After looking at what possibilities ‘2’ could correspond to in the struct’s members, we can guess that this loop is looking for p_type, specifically the PT_DYNAMIC type. PT_DYNAMIC specifies dynamic linking information, which would make sense as libc is dynamically linked and accessed. Once we find a dynamic header, we enter another loop:
for (local_30 = (long *)(addr_program_hdr + *(long *)(base + (long)index * 0x38 + 8));
*local_30 != 0; local_30 = local_30 + 2) {
if (*local_30 == 6) {
local_48 = addr_program_hdr + local_30[1];
}
else if (*local_30 == 5) {
local_38 = addr_program_hdr + local_30[1];
}
else if (*local_30 == 0x17) {
local_40 = (long *)(addr_program_hdr + local_30[1]);
}
}
Notice how the pointer nonsense is now accessing index * 0x38 + 8 as opposed to index * 0x38- this means we’re inspecting inside the structure of this dynamic section, which Oracle documents here. This structure looks like this:
typedef struct {
Elf64_Xword d_tag;
union {
Elf64_Xword d_val;
Elf64_Addr d_ptr;
} d_un;
} Elf64_Dyn;
d_val represents some constant that’s interpreted, while d_ptr represents virtual addresses. The if-else statements are comparing single constants, so it look like we care about the values of d_val.

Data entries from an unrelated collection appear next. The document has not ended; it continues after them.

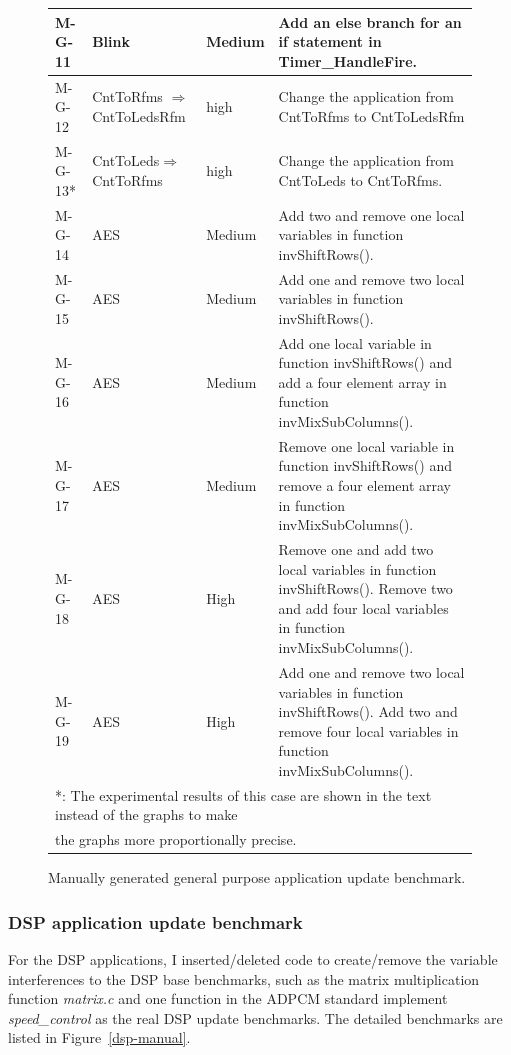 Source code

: \begin{figure}[htbp]
\begin{small}
\begin{tabular}{||p{0.6in}|p{1in}|p{0.5in}|p{3.5in}||}
M-G-11 & Blink & Medium & Add an else branch for an if statement in Timer\_HandleFire. \\ \hline

M-G-12 & CntToRfms $\Rightarrow$ CntToLedsRfm &high & Change the application from CntToRfms to CntToLedsRfm \\ \hline 

M-G-13* &CntToLeds$\Rightarrow$ CntToRfms &high & Change the application from CntToLeds to CntToRfms. \\ \hline 

M-G-14 & AES & Medium & Add two and remove one local variables in function invShiftRows().
\\ \hline
M-G-15 & AES & Medium & Add one and remove two local variables in function invShiftRows().
\\ \hline

M-G-16 & AES & Medium & Add one local variable in function invShiftRows() and add a four element array in function invMixSubColumns().\\ \hline
M-G-17 & AES & Medium & Remove one local variable in function invShiftRows() and remove a four element array in function invMixSubColumns().\\ \hline


M-G-18 & AES & High & Remove one and add two local variables in function invShiftRows(). Remove two and add four local variables in function invMixSubColumns().\\ \hline
M-G-19 & AES & High & Add one and remove two local variables in function invShiftRows(). Add two and remove four local variables in function invMixSubColumns().\\ \hline

\multicolumn{4}{l}{*: The experimental results of this case are shown in the text instead of the graphs to make}\\
\multicolumn{4}{l}{the graphs more proportionally precise.}\\
\end{tabular}
\end{small}
\caption{Manually generated general purpose application update benchmark.}
\label{fbench.chg1}
\end{figure}


\subsubsection{DSP application update benchmark}
For the DSP applications, I inserted/deleted code to create/remove the variable interferences to the DSP base benchmarks, such as the matrix multiplication function {\it matrix.c} and one function in the ADPCM standard implement {\it speed\_control} as the real DSP update benchmarks. 
The detailed benchmarks are listed in Figure~\ref{dsp-manual}.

Reading the docs, we can relabel like so:
for (local_30 = (long *)(addr_program_hdr + *(long *)(base + (long)index * 0x38 + 8));
*local_30 != 0; local_30 = local_30 + 2) {
if (*local_30 == DT_SYMTAB) {
local_48 = addr_program_hdr + local_30[1];
}
else if (*local_30 == DT_STRTAB) {
local_38 = addr_program_hdr + local_30[1];
}
else if (*local_30 == DT_JMPREL) {
local_40 = (long *)(addr_program_hdr + local_30[1]);
}
}
DT_SYMTABrefers to the address of the symbol tableDT_STRTABrefers to the address of the string table, which stores names for symbolsDT_JMPRELis the “address of relocation entries associated solely with the procedure linkage table”, or in other words, the offset of the.rela.pltsection.

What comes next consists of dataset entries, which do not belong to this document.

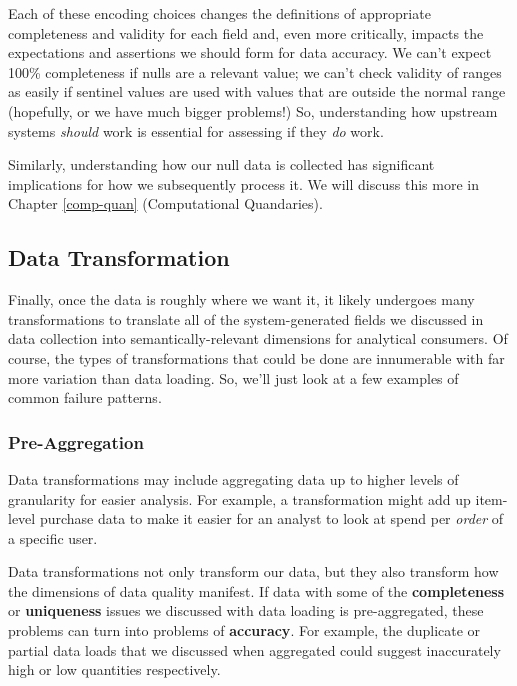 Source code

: \documentclass[
]{krantz}
\begin{document}
Each of these encoding choices changes the definitions of appropriate completeness and validity for each field and, even more critically, impacts the expectations and assertions we should form for data accuracy.
We can't expect 100\% completeness if nulls are a relevant value; we can't check validity of ranges as easily if sentinel values are used with values that are outside the normal range (hopefully, or we have much bigger problems!)
So, understanding how upstream systems \emph{should} work is essential for assessing if they \emph{do} work.

Similarly, understanding how our null data is collected has significant implications for how we subsequently process it. We will discuss this more in Chapter \ref{comp-quan} (Computational Quandaries).

\hypertarget{data-transformation}{%
\subsection{Data Transformation}\label{data-transformation}}

Finally, once the data is roughly where we want it, it likely undergoes many transformations to translate all of the system-generated fields we discussed in data collection into semantically-relevant dimensions for analytical consumers. Of course, the types of transformations that could be done are innumerable with far more variation than data loading. So, we'll just look at a few examples of common failure patterns.

\hypertarget{pre-aggregation}{%
\subsubsection{Pre-Aggregation}\label{pre-aggregation}}

Data transformations may include aggregating data up to higher levels of granularity for easier analysis. For example, a transformation might add up item-level purchase data to make it easier for an analyst to look at spend per \emph{order} of a specific user.

Data transformations not only transform our data, but they also transform how the dimensions of data quality manifest. If data with some of the \textbf{completeness} or \textbf{uniqueness} issues we discussed with data loading is pre-aggregated, these problems can turn into problems of \textbf{accuracy}. For example, the duplicate or partial data loads that we discussed when aggregated could suggest inaccurately high or low quantities respectively.
\end{document}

The for loop ends when local_30 != 0, which corresponds to DT_NULL, which is the end of the dynamic array.
So, to recap what we have so far, is that we’ve located the program header that is of type PT_DYNAMIC, and pulled down the address of the symbol table, string table, and .rela.plt section. Keeping the goal of overwriting the GOT in mind (and the fact that the “read” string hasn’t come into play yet), we probably need this information to actually find our way back to the GOT. Let’s take a look at the next bit (having relabeled some local variables with our newfound information):
if (((symtab != 0) && (strtab != 0)) && (jmprel != (long *)0x0)) {
local_50 = -1;
for (index2 = 0; (ulong)(symtab + (long)index2 * 0x18) < strtab; index2 = index2 + 1) {
puVar2 = (uint *)(symtab + (long)index2 * 0x18);
if ((*puVar2 != 0) && (iVar1 = strcmp((char *)(strtab + *puVar2),str_read), iVar1 == 0)) {
local_50 = index2;
break;
}
}
// trim...
The very first if statement should be simpler to follow; as long as the addresses of those sections are not null, we continue. After declaring some local_50, we enter another for loop where we’re reading through whatever the symtab has in it, and accessing some member of its struct, since Ghidra is throwing more weird pointer arithmetic at us. Docs on symtab can be used to look at this once again, but based on the call to strcmp including the “read” string, I think we can reasonably assume this first loop is walking the symbol table and string table looking for “read”. Once we find the string, local_50 = index2, which is probably the index of the symbol. But what happens to jmprel?
if (-1 < read_index) {
for (; *jmprel != 0; jmprel = jmprel + 3) {
if ((ulong)jmprel[1] >> 0x20 == (long)read_index) {
return addr_program_hdr + *jmprel;
}
}
}
}
return 0;
We iterate by adding 3 to jmprel and check if some right-shifted version of jmprel is equal to read_index. I’ll be totally honest, I don’t entirely know what the >> 0x20 is for. It definitely means something, but in the time I had to investigate this, I wasn’t able to put a precise definition on it.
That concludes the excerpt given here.